[Records from a data collection]
┌────────

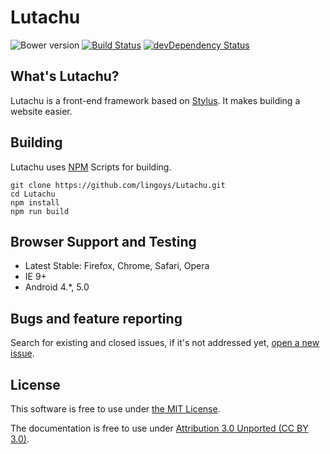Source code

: Lutachu
===
![Bower version](https://img.shields.io/badge/bower-2.0.0-blue.svg)
[![Build Status](https://travis-ci.org/lingoys/Lutachu.svg?branch=master)](https://travis-ci.org/lingoys/Lutachu)
[![devDependency Status](https://david-dm.org/lingoys/lutachu/dev-status.svg)](https://david-dm.org/lingoys/lutachu#info=devDependencies)

## What's Lutachu?
Lutachu is a front-end framework based on [Stylus](https://github.com/stylus/stylus). It makes building a website easier.

## Building
Lutachu uses [NPM](https://www.npmjs.com) Scripts for building.

```
git clone https://github.com/lingoys/Lutachu.git
cd Lutachu
npm install
npm run build
```

## Browser Support and Testing
* Latest Stable: Firefox, Chrome, Safari, Opera
* IE 9+
* Android 4.*, 5.0

## Bugs and feature reporting
Search for existing and closed issues, if it's not addressed yet, [open a new issue](https://github.com/lingoys/lutachu/issues/new).

## License
This software is free to use under [the MIT License](https://github.com/lingoys/lutachu/blob/master/LICENSE.md).

The documentation is free to use under [Attribution 3.0 Unported (CC BY 3.0)](http://creativecommons.org/licenses/by/3.0/).

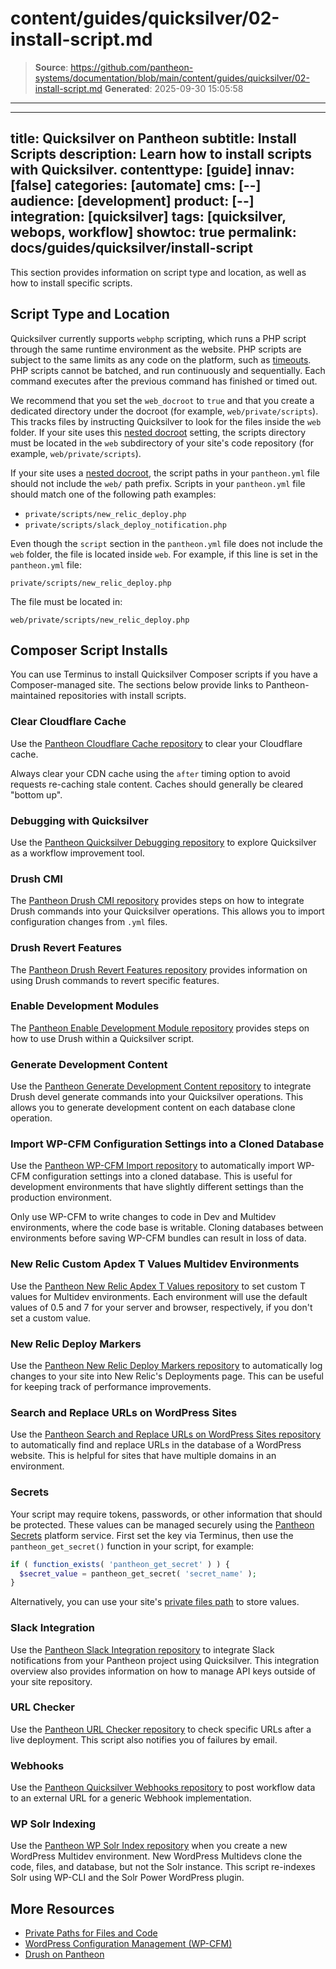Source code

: # content/guides/quicksilver/02-install-script.md

> **Source**: https://github.com/pantheon-systems/documentation/blob/main/content/guides/quicksilver/02-install-script.md
> **Generated**: 2025-09-30 15:05:58

---

---
title: Quicksilver on Pantheon
subtitle: Install Scripts
description: Learn how to install scripts with Quicksilver.
contenttype: [guide]
innav: [false]
categories: [automate]
cms: [--]
audience: [development]
product: [--]
integration: [quicksilver]
tags: [quicksilver, webops, workflow]
showtoc: true
permalink: docs/guides/quicksilver/install-script
---

This section provides information on script type and location, as well as how to install specific scripts.

## Script Type and Location

Quicksilver currently supports `webphp` scripting, which runs a PHP script through the same runtime environment as the website. PHP scripts are subject to the same limits as any code on the platform, such as [timeouts](/timeouts). PHP scripts cannot be batched, and run continuously and sequentially. Each command executes after the previous command has finished or timed out.

We recommend that you set the `web_docroot` to `true` and that you create a dedicated directory under the docroot (for example, `web/private/scripts`). This tracks files by instructing Quicksilver to look for the files inside the `web` folder. If your site uses this [nested docroot](/nested-docroot) setting, the scripts directory must be located in the `web` subdirectory of your site's code repository (for example, `web/private/scripts`).

<Alert type="info" title="Nested Docroots">

If your site uses a [nested docroot](/nested-docroot), the script paths in your `pantheon.yml` file should not include the `web/` path prefix. Scripts in your `pantheon.yml` file should match one of the following path examples:

- `private/scripts/new_relic_deploy.php`
- `private/scripts/slack_deploy_notification.php`

Even though the `script` section in the `pantheon.yml` file does not include the `web` folder, the file is located inside `web`. For example, if this line is set in the `pantheon.yml` file:

`private/scripts/new_relic_deploy.php`

The file must be located in:

`web/private/scripts/new_relic_deploy.php`

</Alert>

## Composer Script Installs

You can use Terminus to install Quicksilver Composer scripts if you have a Composer-managed site. The sections below provide links to Pantheon-maintained repositories with install scripts.



### Clear Cloudflare Cache

Use the [Pantheon Cloudflare Cache repository](https://github.com/pantheon-systems/quicksilver-examples/tree/main/cloudflare_cache) to clear your Cloudflare cache.

<Alert title="Note" type="info" >

Always clear your CDN cache using the `after` timing option to avoid requests re-caching stale content. Caches should generally be cleared "bottom up".

</Alert>

### Debugging with Quicksilver

Use the [Pantheon Quicksilver Debugging repository](https://github.com/pantheon-quicksilver/debugging-example) to explore Quicksilver as a workflow improvement tool.

### Drush CMI

The [Pantheon Drush CMI repository](https://github.com/pantheon-systems/quicksilver-examples/tree/main/drush_config_import) provides steps on how to integrate Drush commands into your Quicksilver operations. This allows you to import configuration changes from `.yml` files.

### Drush Revert Features

The [Pantheon Drush Revert Features repository](https://github.com/pantheon-systems/quicksilver-examples/tree/main/drush_revert_features) provides information on using Drush commands to revert specific features.

### Enable Development Modules

The [Pantheon Enable Development Module repository](https://github.com/pantheon-systems/quicksilver-examples/tree/main/enable_dev_modules) provides steps on how to use Drush within a Quicksilver script.

### Generate Development Content

Use the [Pantheon Generate Development Content repository](https://github.com/pantheon-systems/quicksilver-examples/tree/main/generate_dev_content) to integrate Drush devel generate commands into your Quicksilver operations. This allows you to generate development content on each database clone operation.

### Import WP-CFM Configuration Settings into a Cloned Database

Use the [Pantheon WP-CFM Import repository](https://github.com/pantheon-systems/quicksilver-examples/tree/main/wp_cfm_import) to automatically import WP-CFM configuration settings into a cloned database. This is useful for development environments that have slightly different settings than the production environment.

<Alert title="Note" type="info">

Only use WP-CFM to write changes to code in Dev and Multidev environments, where the code base is writable. Cloning databases between environments before saving WP-CFM bundles can result in loss of data.

</Alert>

### New Relic Custom Apdex T Values Multidev Environments

Use the [Pantheon New Relic Apdex T Values repository](https://github.com/pantheon-quicksilver/new-relic-apdex-t) to set custom T values for Multidev environments. Each environment will use the default values of 0.5 and 7 for your server and browser, respectively, if you don't set a custom value.

### New Relic Deploy Markers

Use the [Pantheon New Relic Deploy Markers repository](https://github.com/pantheon-systems/quicksilver-examples/tree/main/new_relic_deploy) to automatically log changes to your site into New Relic's Deployments page. This can be useful for keeping track of performance improvements.

### Search and Replace URLs on WordPress Sites

Use the [Pantheon Search and Replace URLs on WordPress Sites repository](https://github.com/pantheon-systems/quicksilver-examples/tree/main/wp_search_replace) to automatically find and replace URLs in the database of a WordPress website. This is helpful for sites that have multiple domains in an environment.

### Secrets

Your script may require tokens, passwords, or other information that should be protected. These values can be managed securely using the [Pantheon Secrets](/guides/secrets) platform service. First set the key via Terminus, then use the `pantheon_get_secret()` function in your script, for example:

```php
if ( function_exists( 'pantheon_get_secret' ) ) {
  $secret_value = pantheon_get_secret( 'secret_name' );
}
```

Alternatively, you can use your site's [private files path](/guides/secure-development/private-paths#private-path-for-files) to store values.

### Slack Integration

Use the [Pantheon Slack Integration repository](https://github.com/pantheon-systems/quicksilver-examples/tree/main/slack_notification) to integrate Slack notifications from your Pantheon project using Quicksilver. This integration overview also provides information on how to manage API keys outside of your site repository.

### URL Checker

Use the [Pantheon URL Checker repository](https://github.com/pantheon-systems/quicksilver-examples/tree/main/url_checker) to check specific URLs after a live deployment. This script also notifies you of failures by email.

### Webhooks

Use the [Pantheon Quicksilver Webhooks repository](https://github.com/pantheon-systems/quicksilver-examples/tree/main/webhook) to post workflow data to an external URL for a generic Webhook implementation.

### WP Solr Indexing

Use the [Pantheon WP Solr Index repository](https://github.com/pantheon-systems/quicksilver-examples/tree/main/wp_solr_index) when you create a new WordPress Multidev environment. New WordPress Multidevs clone the code, files, and database, but not the Solr instance. This script re-indexes Solr using WP-CLI and the Solr Power WordPress plugin.

## More Resources

- [Private Paths for Files and Code](/guides/secure-development/private-paths)
- [WordPress Configuration Management (WP-CFM)](/guides/wordpress-configurations/wp-cfm)
- [Drush on Pantheon](/guides/drush)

└────────

■ **WORK ITEM**
Write down exactly the span of lines above from the one containing "### Generate Development Content" to the one containing "Use the [Pantheon WP-CFM", both ends included.

■ **THE COMPLETED TASK**
### Generate Development Content

Use the [Pantheon Generate Development Content repository](https://github.com/pantheon-systems/quicksilver-examples/tree/main/generate_dev_content) to integrate Drush devel generate commands into your Quicksilver operations. This allows you to generate development content on each database clone operation.

### Import WP-CFM Configuration Settings into a Cloned Database

Use the [Pantheon WP-CFM Import repository](https://github.com/pantheon-systems/quicksilver-examples/tree/main/wp_cfm_import) to automatically import WP-CFM configuration settings into a cloned database. This is useful for development environments that have slightly different settings than the production environment.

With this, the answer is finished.